◆ **Task goal**
Your task is to copy the stretch of lines in the records below that begins with the line containing "Technologies used: HTML, CSS, Vanilla(pre" and ends with the line containing "- Typically database", exactly as written, with nothing added.

┏━━

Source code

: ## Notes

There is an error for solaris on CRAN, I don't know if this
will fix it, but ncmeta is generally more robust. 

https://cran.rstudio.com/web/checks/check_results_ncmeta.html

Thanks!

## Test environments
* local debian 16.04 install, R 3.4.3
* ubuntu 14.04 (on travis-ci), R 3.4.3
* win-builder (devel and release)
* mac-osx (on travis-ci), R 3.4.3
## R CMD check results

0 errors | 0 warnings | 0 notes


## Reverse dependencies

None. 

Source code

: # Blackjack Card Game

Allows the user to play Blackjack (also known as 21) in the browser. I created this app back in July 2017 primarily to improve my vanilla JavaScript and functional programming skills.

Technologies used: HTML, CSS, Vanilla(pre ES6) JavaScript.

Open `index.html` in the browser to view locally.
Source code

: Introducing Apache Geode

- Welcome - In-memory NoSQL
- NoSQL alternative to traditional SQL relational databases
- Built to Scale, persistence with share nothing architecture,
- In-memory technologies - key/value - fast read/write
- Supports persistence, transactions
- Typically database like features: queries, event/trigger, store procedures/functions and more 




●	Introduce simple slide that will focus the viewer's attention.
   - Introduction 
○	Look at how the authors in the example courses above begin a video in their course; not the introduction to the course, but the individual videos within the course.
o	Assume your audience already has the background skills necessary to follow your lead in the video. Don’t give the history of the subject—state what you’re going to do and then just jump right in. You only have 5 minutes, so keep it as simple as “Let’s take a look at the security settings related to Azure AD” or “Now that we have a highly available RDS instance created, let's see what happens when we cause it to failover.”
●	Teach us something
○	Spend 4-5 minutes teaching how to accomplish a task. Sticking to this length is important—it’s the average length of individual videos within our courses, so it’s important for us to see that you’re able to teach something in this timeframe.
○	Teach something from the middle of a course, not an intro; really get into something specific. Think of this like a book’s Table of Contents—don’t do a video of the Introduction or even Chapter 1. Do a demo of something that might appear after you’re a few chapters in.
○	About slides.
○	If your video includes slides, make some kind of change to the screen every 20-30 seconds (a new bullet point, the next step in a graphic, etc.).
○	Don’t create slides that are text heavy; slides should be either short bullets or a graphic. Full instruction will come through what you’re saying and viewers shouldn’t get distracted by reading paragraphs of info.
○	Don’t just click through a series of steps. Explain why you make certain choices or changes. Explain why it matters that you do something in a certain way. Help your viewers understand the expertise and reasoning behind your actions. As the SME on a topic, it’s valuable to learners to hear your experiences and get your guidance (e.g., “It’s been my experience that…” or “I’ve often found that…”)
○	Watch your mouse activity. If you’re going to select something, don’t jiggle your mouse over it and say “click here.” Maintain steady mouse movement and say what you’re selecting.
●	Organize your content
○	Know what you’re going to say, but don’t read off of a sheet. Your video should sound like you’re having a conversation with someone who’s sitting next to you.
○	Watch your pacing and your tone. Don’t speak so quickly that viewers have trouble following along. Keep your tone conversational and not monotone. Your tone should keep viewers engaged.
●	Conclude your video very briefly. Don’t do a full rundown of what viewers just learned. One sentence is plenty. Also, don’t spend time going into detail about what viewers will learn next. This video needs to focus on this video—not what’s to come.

┗━━
┏━━

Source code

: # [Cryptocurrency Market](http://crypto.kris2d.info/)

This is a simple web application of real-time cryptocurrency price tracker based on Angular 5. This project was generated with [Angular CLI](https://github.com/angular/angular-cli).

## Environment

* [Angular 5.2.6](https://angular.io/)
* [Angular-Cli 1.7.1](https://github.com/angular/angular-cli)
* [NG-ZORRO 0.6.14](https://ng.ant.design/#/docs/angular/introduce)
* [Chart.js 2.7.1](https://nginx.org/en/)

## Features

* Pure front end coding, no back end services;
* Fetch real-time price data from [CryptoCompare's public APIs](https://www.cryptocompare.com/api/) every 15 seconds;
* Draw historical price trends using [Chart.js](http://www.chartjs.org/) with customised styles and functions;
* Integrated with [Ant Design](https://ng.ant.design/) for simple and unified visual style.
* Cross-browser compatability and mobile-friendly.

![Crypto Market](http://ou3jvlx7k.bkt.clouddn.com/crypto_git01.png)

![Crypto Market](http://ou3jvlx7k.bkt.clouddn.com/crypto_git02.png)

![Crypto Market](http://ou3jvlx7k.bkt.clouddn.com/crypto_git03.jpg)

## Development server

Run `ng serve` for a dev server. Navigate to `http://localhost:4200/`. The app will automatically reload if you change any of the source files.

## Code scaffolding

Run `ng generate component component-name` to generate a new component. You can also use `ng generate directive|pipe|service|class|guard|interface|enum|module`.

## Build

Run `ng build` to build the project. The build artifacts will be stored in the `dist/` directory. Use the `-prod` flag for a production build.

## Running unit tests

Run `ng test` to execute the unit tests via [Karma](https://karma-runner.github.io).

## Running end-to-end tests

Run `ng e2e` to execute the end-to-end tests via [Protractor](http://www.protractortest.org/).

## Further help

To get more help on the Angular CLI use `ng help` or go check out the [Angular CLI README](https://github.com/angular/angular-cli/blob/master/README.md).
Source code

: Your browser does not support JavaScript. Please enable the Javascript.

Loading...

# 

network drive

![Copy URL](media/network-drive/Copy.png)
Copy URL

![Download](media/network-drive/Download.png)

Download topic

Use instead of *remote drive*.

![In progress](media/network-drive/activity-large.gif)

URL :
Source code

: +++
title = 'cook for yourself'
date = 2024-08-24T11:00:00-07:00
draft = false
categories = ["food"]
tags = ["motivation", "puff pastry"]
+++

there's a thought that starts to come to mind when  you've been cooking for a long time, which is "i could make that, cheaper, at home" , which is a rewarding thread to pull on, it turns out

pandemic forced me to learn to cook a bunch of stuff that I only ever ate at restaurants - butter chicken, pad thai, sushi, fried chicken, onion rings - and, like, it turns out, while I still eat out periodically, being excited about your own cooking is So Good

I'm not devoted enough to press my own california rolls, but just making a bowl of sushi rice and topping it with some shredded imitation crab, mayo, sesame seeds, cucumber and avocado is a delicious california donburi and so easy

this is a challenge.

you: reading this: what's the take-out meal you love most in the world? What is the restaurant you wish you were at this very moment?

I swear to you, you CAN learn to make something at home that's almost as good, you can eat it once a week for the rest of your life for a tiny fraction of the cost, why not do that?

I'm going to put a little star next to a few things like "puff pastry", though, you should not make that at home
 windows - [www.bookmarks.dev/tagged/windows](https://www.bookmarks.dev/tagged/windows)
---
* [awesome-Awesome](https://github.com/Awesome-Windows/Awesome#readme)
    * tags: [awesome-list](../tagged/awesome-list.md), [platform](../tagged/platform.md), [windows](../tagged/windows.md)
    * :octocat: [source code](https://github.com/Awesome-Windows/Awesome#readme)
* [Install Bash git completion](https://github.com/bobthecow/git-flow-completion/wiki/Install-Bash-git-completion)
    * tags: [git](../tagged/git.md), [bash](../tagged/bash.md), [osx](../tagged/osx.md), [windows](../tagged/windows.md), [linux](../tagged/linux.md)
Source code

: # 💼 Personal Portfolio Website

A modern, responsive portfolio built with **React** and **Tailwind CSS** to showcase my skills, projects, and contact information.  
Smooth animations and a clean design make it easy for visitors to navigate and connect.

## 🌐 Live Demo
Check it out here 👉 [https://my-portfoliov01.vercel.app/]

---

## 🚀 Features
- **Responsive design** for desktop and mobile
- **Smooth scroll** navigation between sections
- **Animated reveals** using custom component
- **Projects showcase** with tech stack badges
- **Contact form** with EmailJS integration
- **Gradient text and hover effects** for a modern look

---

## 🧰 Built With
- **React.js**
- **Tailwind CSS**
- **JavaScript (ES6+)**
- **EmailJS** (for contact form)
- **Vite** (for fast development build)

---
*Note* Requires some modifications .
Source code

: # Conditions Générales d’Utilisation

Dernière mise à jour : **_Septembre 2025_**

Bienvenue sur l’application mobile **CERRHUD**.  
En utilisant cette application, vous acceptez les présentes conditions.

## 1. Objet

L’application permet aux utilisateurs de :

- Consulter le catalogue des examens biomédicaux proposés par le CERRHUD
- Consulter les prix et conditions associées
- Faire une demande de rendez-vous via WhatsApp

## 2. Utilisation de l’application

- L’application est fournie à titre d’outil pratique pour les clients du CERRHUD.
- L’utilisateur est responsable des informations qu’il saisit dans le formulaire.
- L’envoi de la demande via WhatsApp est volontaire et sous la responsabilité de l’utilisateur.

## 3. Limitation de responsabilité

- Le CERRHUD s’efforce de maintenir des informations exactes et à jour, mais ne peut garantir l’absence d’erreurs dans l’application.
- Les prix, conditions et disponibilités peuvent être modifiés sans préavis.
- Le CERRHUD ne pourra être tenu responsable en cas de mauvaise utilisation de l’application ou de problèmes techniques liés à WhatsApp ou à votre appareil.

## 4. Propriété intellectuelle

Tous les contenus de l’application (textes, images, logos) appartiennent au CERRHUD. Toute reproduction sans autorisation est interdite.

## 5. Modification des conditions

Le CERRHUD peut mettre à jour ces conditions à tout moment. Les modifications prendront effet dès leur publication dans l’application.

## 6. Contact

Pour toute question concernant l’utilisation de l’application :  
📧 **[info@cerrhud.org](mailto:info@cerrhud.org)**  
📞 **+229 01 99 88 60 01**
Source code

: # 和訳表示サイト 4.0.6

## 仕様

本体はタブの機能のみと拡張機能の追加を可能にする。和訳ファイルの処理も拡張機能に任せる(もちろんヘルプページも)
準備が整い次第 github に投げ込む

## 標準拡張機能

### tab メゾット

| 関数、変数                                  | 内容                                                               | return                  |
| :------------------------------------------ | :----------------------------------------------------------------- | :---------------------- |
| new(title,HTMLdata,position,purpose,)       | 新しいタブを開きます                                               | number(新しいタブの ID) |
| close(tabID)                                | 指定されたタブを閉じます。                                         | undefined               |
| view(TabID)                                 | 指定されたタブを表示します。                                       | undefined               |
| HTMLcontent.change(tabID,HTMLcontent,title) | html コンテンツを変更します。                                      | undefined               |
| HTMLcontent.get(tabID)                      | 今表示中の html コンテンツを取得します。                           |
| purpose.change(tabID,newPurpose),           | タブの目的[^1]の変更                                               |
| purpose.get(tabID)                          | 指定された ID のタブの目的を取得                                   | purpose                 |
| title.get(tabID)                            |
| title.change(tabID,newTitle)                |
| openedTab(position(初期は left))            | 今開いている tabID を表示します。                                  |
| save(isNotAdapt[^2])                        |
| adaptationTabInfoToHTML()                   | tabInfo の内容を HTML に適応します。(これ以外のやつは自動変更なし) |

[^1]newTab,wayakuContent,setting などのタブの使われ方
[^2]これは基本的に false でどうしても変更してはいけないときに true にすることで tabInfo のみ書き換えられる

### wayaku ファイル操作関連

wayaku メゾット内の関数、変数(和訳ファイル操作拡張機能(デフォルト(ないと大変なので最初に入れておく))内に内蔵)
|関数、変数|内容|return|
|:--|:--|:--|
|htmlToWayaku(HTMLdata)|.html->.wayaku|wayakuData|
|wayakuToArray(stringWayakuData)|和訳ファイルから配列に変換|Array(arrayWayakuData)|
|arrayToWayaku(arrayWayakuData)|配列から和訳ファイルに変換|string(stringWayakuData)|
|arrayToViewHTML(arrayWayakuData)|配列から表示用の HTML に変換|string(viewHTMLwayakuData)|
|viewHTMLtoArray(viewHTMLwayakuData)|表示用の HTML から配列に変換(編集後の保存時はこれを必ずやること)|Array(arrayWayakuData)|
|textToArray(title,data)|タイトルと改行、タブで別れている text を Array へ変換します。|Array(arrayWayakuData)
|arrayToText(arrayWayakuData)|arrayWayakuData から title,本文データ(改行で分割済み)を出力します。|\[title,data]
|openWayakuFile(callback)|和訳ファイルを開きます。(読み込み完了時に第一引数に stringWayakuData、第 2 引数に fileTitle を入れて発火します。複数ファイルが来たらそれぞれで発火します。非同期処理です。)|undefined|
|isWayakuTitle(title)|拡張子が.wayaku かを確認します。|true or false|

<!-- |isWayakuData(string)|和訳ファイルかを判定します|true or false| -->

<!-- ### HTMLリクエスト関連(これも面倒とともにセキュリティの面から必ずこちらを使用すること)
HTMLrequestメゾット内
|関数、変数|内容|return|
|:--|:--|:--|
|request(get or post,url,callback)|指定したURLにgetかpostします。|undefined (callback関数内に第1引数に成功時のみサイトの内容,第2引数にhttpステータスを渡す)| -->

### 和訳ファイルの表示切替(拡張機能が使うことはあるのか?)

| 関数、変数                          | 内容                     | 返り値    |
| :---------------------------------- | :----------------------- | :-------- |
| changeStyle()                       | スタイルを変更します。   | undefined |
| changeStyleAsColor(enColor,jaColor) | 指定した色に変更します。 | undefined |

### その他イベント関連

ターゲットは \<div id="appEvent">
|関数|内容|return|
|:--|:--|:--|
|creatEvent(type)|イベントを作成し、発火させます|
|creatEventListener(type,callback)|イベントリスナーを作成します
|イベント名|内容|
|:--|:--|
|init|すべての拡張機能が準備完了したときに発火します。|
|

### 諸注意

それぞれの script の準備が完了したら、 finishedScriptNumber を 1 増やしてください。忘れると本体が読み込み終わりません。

┗━━

◆ **Finished task**
Technologies used: HTML, CSS, Vanilla(pre ES6) JavaScript.

Open `index.html` in the browser to view locally.
Source code

: Introducing Apache Geode

- Welcome - In-memory NoSQL
- NoSQL alternative to traditional SQL relational databases
- Built to Scale, persistence with share nothing architecture,
- In-memory technologies - key/value - fast read/write
- Supports persistence, transactions
- Typically database like features: queries, event/trigger, store procedures/functions and more 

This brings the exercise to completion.